Augusto Cury annonce sa pré-candidature à la Présidence et publie une lettre ouverte au pays
Eh oui, les amis, le paysage politique brésilien vient de prendre une sacrée tournure. Ce mercredi soir, 4 mars 2026, le psychiatre et écrivain Augusto Cury a décidé de sortir de son cabinet pour entrer dans l'arène. L'homme derrière les classiques qui ont aidé des millions de Brésiliens à comprendre leur anxiété – comme "Le Vendeur de Rêves" et "Anxiété – Comment Affronter le Mal du Siècle" – a publié une lettre ouverte sur les réseaux sociaux annonçant sa pré-candidature à la Présidence de la République. Et franchement, ce n'est pas tous les jours qu'on voit un type qui nous apprend à gérer nos émotions vouloir gérer le pays.
Quiconque a déjà lu un livre d'Augusto Cury sait qu'il ne raconte pas de salades. Le psychiatre, qui a plus de 30 ouvrages publiés et est considéré comme l'un des auteurs les plus lus de la décennie, a toujours martelé l'importance de l'intelligence émotionnelle et la nécessité de repenser nos rôles dans la société. Maintenant, il veut porter ce débat au Palais du Planalto. Dans sa lettre, Cury vide son sac contre ce qu'il appelle le "théâtre politique" et critique la polarisation qui, selon lui, "paralyse le pays et rend la population malade".
Le ton du document est typiquement Cury : philosophique, direct et avec une pointe de provocation. Il défend l'idée que la politique doit être rénovée sur la base de la gestion des émotions et de l'intelligence existentielle. Autrement dit : plutôt que des luttes de pouvoir, il veut placer l'éducation émotionnelle au cœur du débat. Et curieusement, ça tient la route ? À une époque où la santé mentale des gens est au bord de la crise, l'idée d'un président qui s'y connaît en anxiété et en stress pourrait bien séduire plus d'un électeur fatigué des petits jeux politiciens traditionnels.
Un détail qui attire l'attention, c'est qu'Augusto Cury n'a pas de parti – du moins pour l'instant. Dans sa lettre, il précise qu'il ne demande pas une investiture, mais qu'il se met à disposition pour être contacté par des formations politiques prêtes à discuter "hors des sentiers battus". C'est un pari osé : plutôt que de rejoindre un parti déjà usé, il renvoie la balle aux partis.

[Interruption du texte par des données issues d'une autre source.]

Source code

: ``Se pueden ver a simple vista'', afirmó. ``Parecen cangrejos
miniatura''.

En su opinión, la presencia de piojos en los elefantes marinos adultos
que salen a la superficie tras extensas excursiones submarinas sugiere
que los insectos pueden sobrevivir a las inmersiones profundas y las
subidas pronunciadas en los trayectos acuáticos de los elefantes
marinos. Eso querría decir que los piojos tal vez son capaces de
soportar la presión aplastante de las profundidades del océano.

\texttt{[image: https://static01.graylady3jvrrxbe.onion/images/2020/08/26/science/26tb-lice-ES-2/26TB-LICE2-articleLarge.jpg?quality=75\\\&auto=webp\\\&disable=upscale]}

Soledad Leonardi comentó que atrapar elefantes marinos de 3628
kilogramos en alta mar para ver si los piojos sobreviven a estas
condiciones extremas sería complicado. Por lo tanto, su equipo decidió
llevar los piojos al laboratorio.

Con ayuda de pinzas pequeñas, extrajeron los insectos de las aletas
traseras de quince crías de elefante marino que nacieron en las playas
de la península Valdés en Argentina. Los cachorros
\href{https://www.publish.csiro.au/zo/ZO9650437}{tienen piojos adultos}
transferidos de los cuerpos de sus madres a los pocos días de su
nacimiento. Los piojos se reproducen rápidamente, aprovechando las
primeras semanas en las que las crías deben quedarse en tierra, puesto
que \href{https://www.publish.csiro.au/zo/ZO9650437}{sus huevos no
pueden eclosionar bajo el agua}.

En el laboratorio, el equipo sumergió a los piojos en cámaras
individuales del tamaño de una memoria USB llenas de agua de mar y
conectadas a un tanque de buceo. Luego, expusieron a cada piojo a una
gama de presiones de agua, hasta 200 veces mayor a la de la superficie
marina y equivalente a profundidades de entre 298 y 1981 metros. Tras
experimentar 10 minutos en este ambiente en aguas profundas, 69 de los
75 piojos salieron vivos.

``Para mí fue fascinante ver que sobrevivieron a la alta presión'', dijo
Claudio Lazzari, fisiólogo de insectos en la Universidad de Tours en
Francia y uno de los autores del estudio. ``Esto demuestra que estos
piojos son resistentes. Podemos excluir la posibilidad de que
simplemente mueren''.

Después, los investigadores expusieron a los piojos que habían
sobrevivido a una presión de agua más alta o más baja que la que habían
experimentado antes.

Qui voudra accueillir un candidat qui parle de "réinventer la politique" et qui touche un électorat souvent en dehors des débats conventionnels ? Mystère.
La réaction sur les réseaux a été, bien sûr, un mélange de surprise, de mèmes et de soutien sincère. Certains rappellent que le Brésil a déjà élu un président sans parti (et on a vu le résultat), mais il y a aussi pas mal de gens emballés par la perspective d'un leader qui, au moins sur le papier, connaît le comportement humain. Après tout, si la politique est faite par et pour les gens, pourquoi ne pas avoir un psychiatre aux commandes ?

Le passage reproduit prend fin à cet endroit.